▶ [EXCERPTED DATA]
========================

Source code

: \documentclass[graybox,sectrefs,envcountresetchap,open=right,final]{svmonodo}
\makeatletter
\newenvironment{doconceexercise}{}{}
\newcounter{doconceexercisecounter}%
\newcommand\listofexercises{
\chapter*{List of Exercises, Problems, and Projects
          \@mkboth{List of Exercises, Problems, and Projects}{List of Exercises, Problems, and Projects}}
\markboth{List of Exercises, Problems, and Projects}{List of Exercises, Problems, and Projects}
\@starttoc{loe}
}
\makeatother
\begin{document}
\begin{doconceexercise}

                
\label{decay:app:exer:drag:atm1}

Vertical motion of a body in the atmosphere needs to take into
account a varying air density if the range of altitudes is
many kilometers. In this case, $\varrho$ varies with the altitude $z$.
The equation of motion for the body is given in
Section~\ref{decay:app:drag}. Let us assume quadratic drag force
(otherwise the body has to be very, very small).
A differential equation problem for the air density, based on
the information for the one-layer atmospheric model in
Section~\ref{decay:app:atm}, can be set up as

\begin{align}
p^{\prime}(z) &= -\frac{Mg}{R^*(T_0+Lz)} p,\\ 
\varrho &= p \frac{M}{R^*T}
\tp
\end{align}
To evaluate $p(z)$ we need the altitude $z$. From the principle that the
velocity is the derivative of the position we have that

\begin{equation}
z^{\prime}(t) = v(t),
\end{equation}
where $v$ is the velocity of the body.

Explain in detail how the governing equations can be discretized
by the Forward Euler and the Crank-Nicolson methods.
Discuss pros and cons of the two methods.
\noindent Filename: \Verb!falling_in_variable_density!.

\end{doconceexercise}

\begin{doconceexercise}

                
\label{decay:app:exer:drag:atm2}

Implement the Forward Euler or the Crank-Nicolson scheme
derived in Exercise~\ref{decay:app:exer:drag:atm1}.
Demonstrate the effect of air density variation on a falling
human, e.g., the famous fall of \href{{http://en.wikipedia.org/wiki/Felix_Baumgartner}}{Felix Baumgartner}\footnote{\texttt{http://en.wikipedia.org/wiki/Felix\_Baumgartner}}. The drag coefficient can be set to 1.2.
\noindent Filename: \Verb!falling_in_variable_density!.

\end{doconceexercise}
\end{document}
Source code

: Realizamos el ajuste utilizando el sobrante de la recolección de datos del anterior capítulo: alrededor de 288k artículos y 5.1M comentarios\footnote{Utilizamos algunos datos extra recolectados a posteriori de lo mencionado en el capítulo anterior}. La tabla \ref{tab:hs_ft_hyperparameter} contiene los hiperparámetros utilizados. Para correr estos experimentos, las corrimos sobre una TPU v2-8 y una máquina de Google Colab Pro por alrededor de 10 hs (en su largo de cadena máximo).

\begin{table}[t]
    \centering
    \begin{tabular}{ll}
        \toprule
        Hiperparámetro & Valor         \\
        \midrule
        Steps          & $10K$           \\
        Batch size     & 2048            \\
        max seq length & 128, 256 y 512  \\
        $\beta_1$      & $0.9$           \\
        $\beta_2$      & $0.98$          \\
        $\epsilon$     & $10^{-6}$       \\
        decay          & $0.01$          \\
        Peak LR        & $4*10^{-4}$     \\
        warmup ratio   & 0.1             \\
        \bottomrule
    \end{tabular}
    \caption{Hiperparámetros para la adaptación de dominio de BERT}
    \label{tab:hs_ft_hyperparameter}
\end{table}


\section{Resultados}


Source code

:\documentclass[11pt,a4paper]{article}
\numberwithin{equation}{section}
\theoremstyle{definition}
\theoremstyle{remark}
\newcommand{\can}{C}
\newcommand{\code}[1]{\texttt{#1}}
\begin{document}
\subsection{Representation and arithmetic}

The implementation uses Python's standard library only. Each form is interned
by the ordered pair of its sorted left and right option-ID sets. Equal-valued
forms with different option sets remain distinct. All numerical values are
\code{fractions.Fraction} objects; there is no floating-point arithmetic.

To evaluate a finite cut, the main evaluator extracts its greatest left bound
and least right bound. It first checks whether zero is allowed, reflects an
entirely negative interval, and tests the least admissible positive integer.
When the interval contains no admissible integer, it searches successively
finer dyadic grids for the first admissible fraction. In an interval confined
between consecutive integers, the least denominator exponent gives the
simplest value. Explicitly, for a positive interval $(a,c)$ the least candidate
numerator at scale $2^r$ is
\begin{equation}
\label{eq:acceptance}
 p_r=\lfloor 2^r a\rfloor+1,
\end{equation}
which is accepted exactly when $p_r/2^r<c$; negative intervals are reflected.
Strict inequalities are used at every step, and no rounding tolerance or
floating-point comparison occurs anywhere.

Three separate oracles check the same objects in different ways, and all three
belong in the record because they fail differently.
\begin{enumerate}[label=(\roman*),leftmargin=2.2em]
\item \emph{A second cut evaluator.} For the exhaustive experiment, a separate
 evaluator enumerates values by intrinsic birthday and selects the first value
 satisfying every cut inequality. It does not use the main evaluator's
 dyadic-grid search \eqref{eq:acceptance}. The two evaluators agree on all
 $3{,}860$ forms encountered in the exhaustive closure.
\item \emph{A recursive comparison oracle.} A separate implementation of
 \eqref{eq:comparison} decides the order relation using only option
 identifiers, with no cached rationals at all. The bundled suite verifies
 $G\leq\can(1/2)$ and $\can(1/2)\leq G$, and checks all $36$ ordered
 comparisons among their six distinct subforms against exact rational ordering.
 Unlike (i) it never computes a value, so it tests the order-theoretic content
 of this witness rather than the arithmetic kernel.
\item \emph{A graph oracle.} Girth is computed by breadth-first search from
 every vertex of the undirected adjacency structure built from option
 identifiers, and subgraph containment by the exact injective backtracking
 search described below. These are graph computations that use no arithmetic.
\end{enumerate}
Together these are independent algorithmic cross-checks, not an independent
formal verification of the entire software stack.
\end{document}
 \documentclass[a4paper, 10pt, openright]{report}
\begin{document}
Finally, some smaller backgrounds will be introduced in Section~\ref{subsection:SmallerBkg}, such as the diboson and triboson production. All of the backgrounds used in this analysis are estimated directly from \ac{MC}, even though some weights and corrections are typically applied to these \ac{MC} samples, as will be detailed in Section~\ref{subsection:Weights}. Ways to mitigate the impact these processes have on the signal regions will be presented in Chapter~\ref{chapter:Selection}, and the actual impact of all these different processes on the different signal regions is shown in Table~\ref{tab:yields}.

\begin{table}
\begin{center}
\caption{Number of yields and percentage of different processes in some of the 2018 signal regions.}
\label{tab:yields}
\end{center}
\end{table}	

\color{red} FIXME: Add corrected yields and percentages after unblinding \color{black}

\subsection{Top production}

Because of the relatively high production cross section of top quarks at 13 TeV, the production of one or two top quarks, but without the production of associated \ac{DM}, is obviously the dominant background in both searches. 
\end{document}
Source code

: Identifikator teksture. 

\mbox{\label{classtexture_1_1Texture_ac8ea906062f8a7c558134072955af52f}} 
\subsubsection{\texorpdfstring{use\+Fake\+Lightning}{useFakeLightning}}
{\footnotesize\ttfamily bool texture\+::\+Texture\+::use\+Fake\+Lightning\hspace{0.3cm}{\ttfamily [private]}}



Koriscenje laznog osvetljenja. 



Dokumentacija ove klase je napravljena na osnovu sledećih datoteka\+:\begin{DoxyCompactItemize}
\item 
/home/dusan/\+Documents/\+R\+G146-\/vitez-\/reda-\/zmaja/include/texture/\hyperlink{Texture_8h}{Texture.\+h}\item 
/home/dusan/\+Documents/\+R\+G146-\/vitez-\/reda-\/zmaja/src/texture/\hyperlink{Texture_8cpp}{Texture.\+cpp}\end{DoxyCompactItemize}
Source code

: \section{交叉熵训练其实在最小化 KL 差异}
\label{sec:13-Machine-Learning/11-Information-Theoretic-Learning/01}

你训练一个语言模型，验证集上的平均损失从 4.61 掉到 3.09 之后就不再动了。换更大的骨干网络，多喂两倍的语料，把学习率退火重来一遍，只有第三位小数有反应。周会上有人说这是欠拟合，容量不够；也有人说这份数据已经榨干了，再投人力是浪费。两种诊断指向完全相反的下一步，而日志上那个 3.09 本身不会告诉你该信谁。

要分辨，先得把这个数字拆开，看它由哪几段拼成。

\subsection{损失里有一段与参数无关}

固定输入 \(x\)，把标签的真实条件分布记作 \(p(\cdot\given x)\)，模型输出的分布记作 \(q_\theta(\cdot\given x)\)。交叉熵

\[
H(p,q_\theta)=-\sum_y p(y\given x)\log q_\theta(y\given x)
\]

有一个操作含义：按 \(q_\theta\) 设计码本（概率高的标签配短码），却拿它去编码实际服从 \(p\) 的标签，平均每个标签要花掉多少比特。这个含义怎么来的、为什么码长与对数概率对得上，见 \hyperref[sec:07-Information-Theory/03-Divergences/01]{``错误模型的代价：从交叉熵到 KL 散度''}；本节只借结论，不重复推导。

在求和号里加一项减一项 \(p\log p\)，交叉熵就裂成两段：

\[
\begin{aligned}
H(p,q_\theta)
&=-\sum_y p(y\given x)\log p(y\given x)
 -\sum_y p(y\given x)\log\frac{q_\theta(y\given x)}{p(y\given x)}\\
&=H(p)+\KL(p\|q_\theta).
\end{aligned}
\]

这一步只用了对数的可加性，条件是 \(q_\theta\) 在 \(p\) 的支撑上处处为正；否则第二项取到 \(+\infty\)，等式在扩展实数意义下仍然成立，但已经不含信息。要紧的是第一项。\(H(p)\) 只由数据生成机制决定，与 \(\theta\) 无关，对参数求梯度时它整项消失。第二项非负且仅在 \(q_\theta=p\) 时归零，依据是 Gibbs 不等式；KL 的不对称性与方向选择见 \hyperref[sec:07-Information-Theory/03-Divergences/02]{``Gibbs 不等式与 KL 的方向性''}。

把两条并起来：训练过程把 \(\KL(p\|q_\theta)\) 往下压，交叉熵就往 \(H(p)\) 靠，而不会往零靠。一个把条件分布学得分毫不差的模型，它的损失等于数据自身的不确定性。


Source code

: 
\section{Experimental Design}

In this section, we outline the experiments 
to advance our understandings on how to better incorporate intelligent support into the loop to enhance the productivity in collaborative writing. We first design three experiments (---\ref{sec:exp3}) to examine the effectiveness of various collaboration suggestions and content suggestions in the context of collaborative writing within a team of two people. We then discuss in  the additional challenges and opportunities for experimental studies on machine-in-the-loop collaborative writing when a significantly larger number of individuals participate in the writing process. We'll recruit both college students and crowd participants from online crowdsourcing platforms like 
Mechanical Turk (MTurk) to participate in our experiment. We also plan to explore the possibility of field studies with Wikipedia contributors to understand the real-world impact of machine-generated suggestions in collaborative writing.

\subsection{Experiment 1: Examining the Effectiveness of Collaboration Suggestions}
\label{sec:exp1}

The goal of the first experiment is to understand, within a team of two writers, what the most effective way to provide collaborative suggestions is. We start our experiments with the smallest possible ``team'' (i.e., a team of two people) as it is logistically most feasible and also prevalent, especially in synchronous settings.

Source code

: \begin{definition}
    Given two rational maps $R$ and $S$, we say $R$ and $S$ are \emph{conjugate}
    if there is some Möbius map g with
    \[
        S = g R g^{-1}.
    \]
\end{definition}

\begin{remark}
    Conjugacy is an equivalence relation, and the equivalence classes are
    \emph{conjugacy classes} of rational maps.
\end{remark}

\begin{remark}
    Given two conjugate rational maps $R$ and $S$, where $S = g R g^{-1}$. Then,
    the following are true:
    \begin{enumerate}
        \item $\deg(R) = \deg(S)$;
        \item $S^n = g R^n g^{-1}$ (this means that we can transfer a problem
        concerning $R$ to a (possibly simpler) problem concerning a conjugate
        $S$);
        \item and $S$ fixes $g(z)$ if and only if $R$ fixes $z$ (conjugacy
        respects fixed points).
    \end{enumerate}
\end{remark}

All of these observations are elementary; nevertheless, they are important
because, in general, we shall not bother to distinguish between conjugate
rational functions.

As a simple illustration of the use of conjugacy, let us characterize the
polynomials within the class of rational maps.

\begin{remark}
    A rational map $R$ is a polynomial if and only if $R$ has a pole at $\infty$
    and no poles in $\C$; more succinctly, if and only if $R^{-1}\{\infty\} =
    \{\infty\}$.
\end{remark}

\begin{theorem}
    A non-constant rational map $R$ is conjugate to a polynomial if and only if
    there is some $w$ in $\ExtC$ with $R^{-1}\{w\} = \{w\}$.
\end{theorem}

========================

Across the listing above, report every line where "Forward" occurs.

▶ [SOLVED PROBLEM]
by the Forward Euler and the Crank-Nicolson methods.
Implement the Forward Euler or the Crank-Nicolson scheme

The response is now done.